Globus transfer failures

I’m getting a bunch of pptransfer failures. Looking at the globus errors they are of the same form – see below.

Is this an archer2 or jasmine failure? Asking so I can work out which help desk to complain to…

Simon

Error (transfer)

Endpoint: Archer2 file systems (3e90d018-0d05-461a-bbaf-aab605283d21)
Server: 193.62.216.42:443
File: /work/n02/n02/tetts/cylc-run/u-dr157/run7/share/cycle/19891001T0000Z/dr157a.pd1989nov.pp
Command: RETR /work/n02/n02/tetts/cylc-run/u-dr157/run7/share/cycle/19891001T0000Z/dr157a.pd1989nov.pp
Message: Data channel authentication failed

Details: 500-Command failed. : globus_xio: The GSI XIO driver failed to establish a secure connection. The failure occured during a handshake read.\r\n500-globus_xio: Operation was canceled\r\n500-globus_xio: Operation timed out\r\n500 End.\r\n

Hi Simon,

If you are still getting this error please contact the ARCHER2 helpdesk and send them the error above which tells them which server is having problems.

Regards,
Ros.

Hi Ros,

I had a look at the files that had made it to jasmin with xconv. This suggested they had got corrupted. So, after checking that the data was still on archer2 I removed the data from jasmin. Retriggered the pptransfer and this time it went through. As I don’t really understand why it worked I don’t think this is a solution… Unless I am the only person having globus transfer problems…

Simon

I got below from the jasmin help desk (with edits to remove people’s names). Is a solution to change pptransfer to give a short deadline to globus – an hour. And pptransfer then retries (if failed) after an hour or so?? That way it might get another node….

Simon

Hi
This report outlines the current performance issues you might be experiencing with Globus transfers and explains the underlying causes.

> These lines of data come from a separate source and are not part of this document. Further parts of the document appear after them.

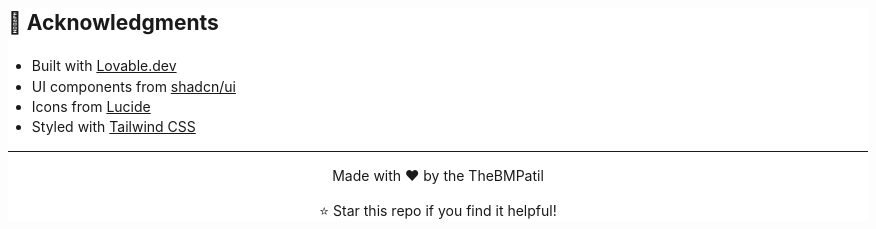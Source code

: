 ## 🙏 Acknowledgments

- Built with [Lovable.dev](https://lovable.dev)
- UI components from [shadcn/ui](https://ui.shadcn.com/)
- Icons from [Lucide](https://lucide.dev/)
- Styled with [Tailwind CSS](https://tailwindcss.com/)

---

<div align="center">
  <p>Made with ❤️ by the TheBMPatil</p>
  <p>⭐ Star this repo if you find it helpful!</p>
</div>
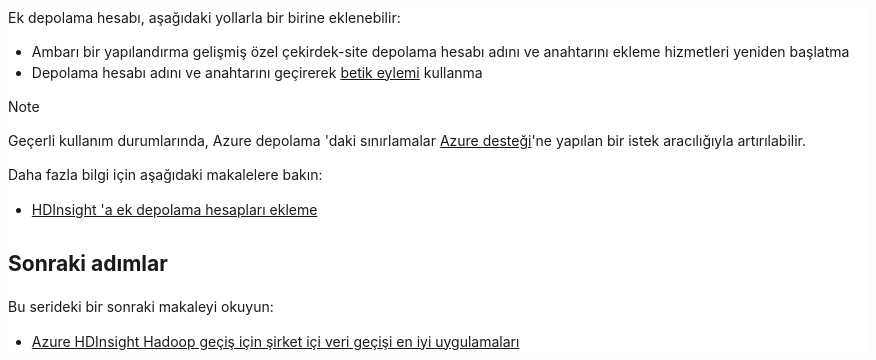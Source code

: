 Ek depolama hesabı, aşağıdaki yollarla bir birine eklenebilir:
- Ambarı bir yapılandırma gelişmiş özel çekirdek-site depolama hesabı adını ve anahtarını ekleme hizmetleri yeniden başlatma
- Depolama hesabı adını ve anahtarını geçirerek [betik eylemi](../hdinsight-hadoop-add-storage.md) kullanma

> [!Note]
> Geçerli kullanım durumlarında, Azure depolama 'daki sınırlamalar [Azure desteği](https://azure.microsoft.com/support/faq/)'ne yapılan bir istek aracılığıyla artırılabilir.

Daha fazla bilgi için aşağıdaki makalelere bakın:
- [HDInsight 'a ek depolama hesapları ekleme](../hdinsight-hadoop-add-storage.md)

## <a name="next-steps"></a>Sonraki adımlar

Bu serideki bir sonraki makaleyi okuyun:

- [Azure HDInsight Hadoop geçiş için şirket içi veri geçişi en iyi uygulamaları](apache-hadoop-on-premises-migration-best-practices-data-migration.md)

Root Cause of Performance Problems

The performance challenges you’re observing with Globus transfers aren’t due to Globus itself. Instead, they stem from intermittent issues with the ability of our Globus transfer nodes to read and write to the QuoByte filesystem.

We operate a pool of five transfer nodes, which are automatically assigned to your transfers by a load balancer. If your transfer happens to be picked up by a node currently experiencing QuoByte problems, it’s likely that the transfer will undergo numerous retries before it eventually succeeds.

We are actively working to identify these problematic nodes as they occur and temporarily remove them from the pool for rebooting. However, this process is currently manual.

Data Integrity and Transfer Retries

To ensure data integrity, a Globus transfer typically involves a checksum validation unless specifically disabled by you or your workflow. If this integrity check fails, the transfer automatically retries. This mechanism accounts for both the slow overall performance and the intermittent nature of the issue: if your transfer lands on a healthy node, it will proceed quickly as expected.

Similarly, unless a transfer is explicitly canceled by a user, it is designed to continue retrying until it succeeds (up to a very high limit that is rarely encountered). Many of the “errors” you might see are actually just informative messages indicating that the task is being retried, rather than a definitive failure. While this ensures eventual completion, it can manifest as a slow overall transfer speed.

If you require a transfer to “bail out” earlier than this automatic retry limit, you can set an earlier deadline using the transfer command.

Please let us know if you have any further questions or require additional assistance

1 Like

Hi Simon,

Yes, Matt has been in touch with me and that is one workaround we have been looking at.

Regards,
Ros.

1 Like

Ros,

over the last few days all transfers have been going through… So, maybe nothing needs to be done!

Simon

This topic was automatically closed 30 days after the last reply. New replies are no longer allowed.